Almost anything goes in these games, so you have to bring your social skills if you don’t want to devolve into a game of “Oh yeah? Well I’m wearing an infinity suit.” The GM also needs to orient the players, guide their level of contribution. In L&F, Harper says, it’s helpful that the GM asks the whole table “What do you do?” instead of just one player.
You have to ignore (or have fun with) a lot of details in a casual game. As a player, your items don’t have stats. It doesn’t really matter whether you’re wearing leather armor or chainmail, unless you want to make it matter for some creative reason. If you’re used to playing RPGs like a video game, you have to think differently.
As a GM, you need to improvise a lot more. You have to know how to have fun and keep things moving, but also how to avoid “crazy town”—an improv term for a situation where there’s nothing normal to hold onto, so none of the silliness matters. But this is a fantastic trade-off, because you don’t have to plan. At all. You can literally roll a die to figure out what adventure you’ll be narrating.
You do owe your players an ending. Don’t let the casual nature of the game lead you to fizzle out. Most of the time you’ll want your players to succeed, unless it’s in the nature of the game (like anything Lovecraft-inspired) to have a high chance of failure. But even if you’re going to spend a half-hour just hanging out afterward, you’ll feel better if you have some closure.

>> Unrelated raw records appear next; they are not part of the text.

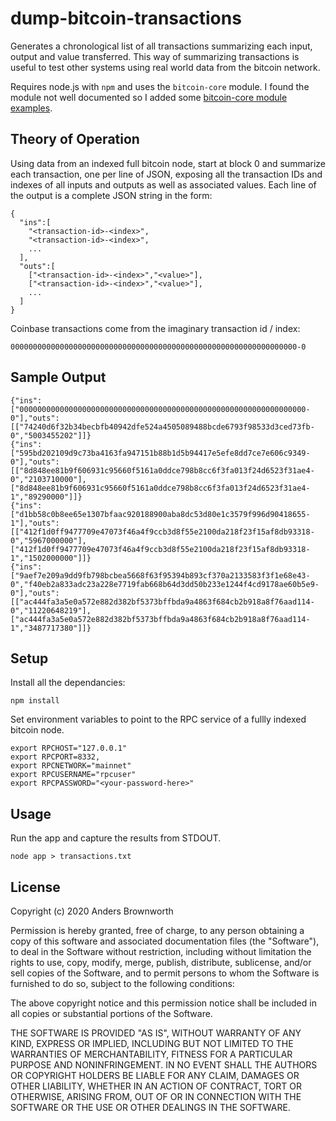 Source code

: # dump-bitcoin-transactions
Generates a chronological list of all transactions summarizing each input, output and value
transferred. This way of summarizing transactions is useful to test other systems using real
world data from the bitcoin network.

Requires node.js with `npm` and uses the `bitcoin-core` module. I found the module not well
documented so I added some [bitcoin-core module examples](bitcoin-rpc.md).

## Theory of Operation
Using data from an indexed full bitcoin node, start at block 0 and summarize each transaction,
one per line of JSON, exposing all the transaction IDs and indexes of all inputs and outputs
as well as associated values. Each line of the output is a complete JSON string in the form:
```
{
  "ins":[
    "<transaction-id>-<index>",
    "<transaction-id>-<index>",
    ...
  ],
  "outs":[
    ["<transaction-id>-<index>","<value>"],
    ["<transaction-id>-<index>","<value>"],
    ...
  ]
}
```
Coinbase transactions come from the imaginary transaction id / index:
```
0000000000000000000000000000000000000000000000000000000000000000-0
```

## Sample Output
```
{"ins":["0000000000000000000000000000000000000000000000000000000000000000-0"],"outs":[["74240d6f32b34becbfb40942dfe524a4505089488bcde6793f98533d3ced73fb-0","5003455202"]]}
{"ins":["595bd202109d9c73ba4163fa947151b88b1d5b94417e5efe8dd7ce7e606c9349-0"],"outs":[["8d848ee81b9f606931c95660f5161a0ddce798b8cc6f3fa013f24d6523f31ae4-0","2103710000"],["8d848ee81b9f606931c95660f5161a0ddce798b8cc6f3fa013f24d6523f31ae4-1","89290000"]]}
{"ins":["d1bb58c0b8ee65e1307bfaac920188900aba8dc53d80e1c3579f996d90418655-1"],"outs":[["412f1d0ff9477709e47073f46a4f9ccb3d8f55e2100da218f23f15af8db93318-0","5967000000"],["412f1d0ff9477709e47073f46a4f9ccb3d8f55e2100da218f23f15af8db93318-1","1502000000"]]}
{"ins":["9aef7e209a9dd9fb798bcbea5668f63f95394b893cf370a2133583f3f1e68e43-0","f40eb2a833adc23a228e7719fab668b64d3dd50b233e1244f4cd9178ae60b5e9-0"],"outs":[["ac444fa3a5e0a572e882d382bf5373bffbda9a4863f684cb2b918a8f76aad114-0","11220648219"],["ac444fa3a5e0a572e882d382bf5373bffbda9a4863f684cb2b918a8f76aad114-1","3487717380"]]}
```

## Setup
Install all the dependancies:
```
npm install
```

Set environment variables to point to the RPC service of a fullly indexed bitcoin node.
```
export RPCHOST="127.0.0.1"
export RPCPORT=8332,
export RPCNETWORK="mainnet"
export RPCUSERNAME="rpcuser"
export RPCPASSWORD="<your-password-here>"
```

## Usage
Run the app and capture the results from STDOUT.
```
node app > transactions.txt
```

## License
Copyright (c) 2020 Anders Brownworth

Permission is hereby granted, free of charge, to any person obtaining a copy
of this software and associated documentation files (the "Software"), to deal
in the Software without restriction, including without limitation the rights
to use, copy, modify, merge, publish, distribute, sublicense, and/or sell
copies of the Software, and to permit persons to whom the Software is
furnished to do so, subject to the following conditions:

The above copyright notice and this permission notice shall be included in all
copies or substantial portions of the Software.

THE SOFTWARE IS PROVIDED "AS IS", WITHOUT WARRANTY OF ANY KIND, EXPRESS OR
IMPLIED, INCLUDING BUT NOT LIMITED TO THE WARRANTIES OF MERCHANTABILITY,
FITNESS FOR A PARTICULAR PURPOSE AND NONINFRINGEMENT. IN NO EVENT SHALL THE
AUTHORS OR COPYRIGHT HOLDERS BE LIABLE FOR ANY CLAIM, DAMAGES OR OTHER
LIABILITY, WHETHER IN AN ACTION OF CONTRACT, TORT OR OTHERWISE, ARISING FROM,
OUT OF OR IN CONNECTION WITH THE SOFTWARE OR THE USE OR OTHER DEALINGS IN THE
SOFTWARE.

While microRPGs can be good for new players, I wouldn’t recommend them for first-time GMs. If you want to run a microRPG, you’ll find it a lot easier if you’ve run, or at least played, several sessions of an RPG (whether it was traditional or micro).
Always Be Ready to Play
You can comfortably play most micro-RPGs using only your phone: pull up a PDF to look up the character types or scenarios. Google “dice roller” and Google will roll a six-sided die for you.
If you prefer real dice, keep a pair of dice in your pocket or bag. Or see if your local bar or coffee shop has a couple board games in the corner, and borrow from those.
The first time you play a particular system, it can be helpful to have the rules printed out, maybe even an extra copy for the players. But even that first time, you can get by with phones if you need to. If phones get too distracting, ask everyone to go to airplane mode.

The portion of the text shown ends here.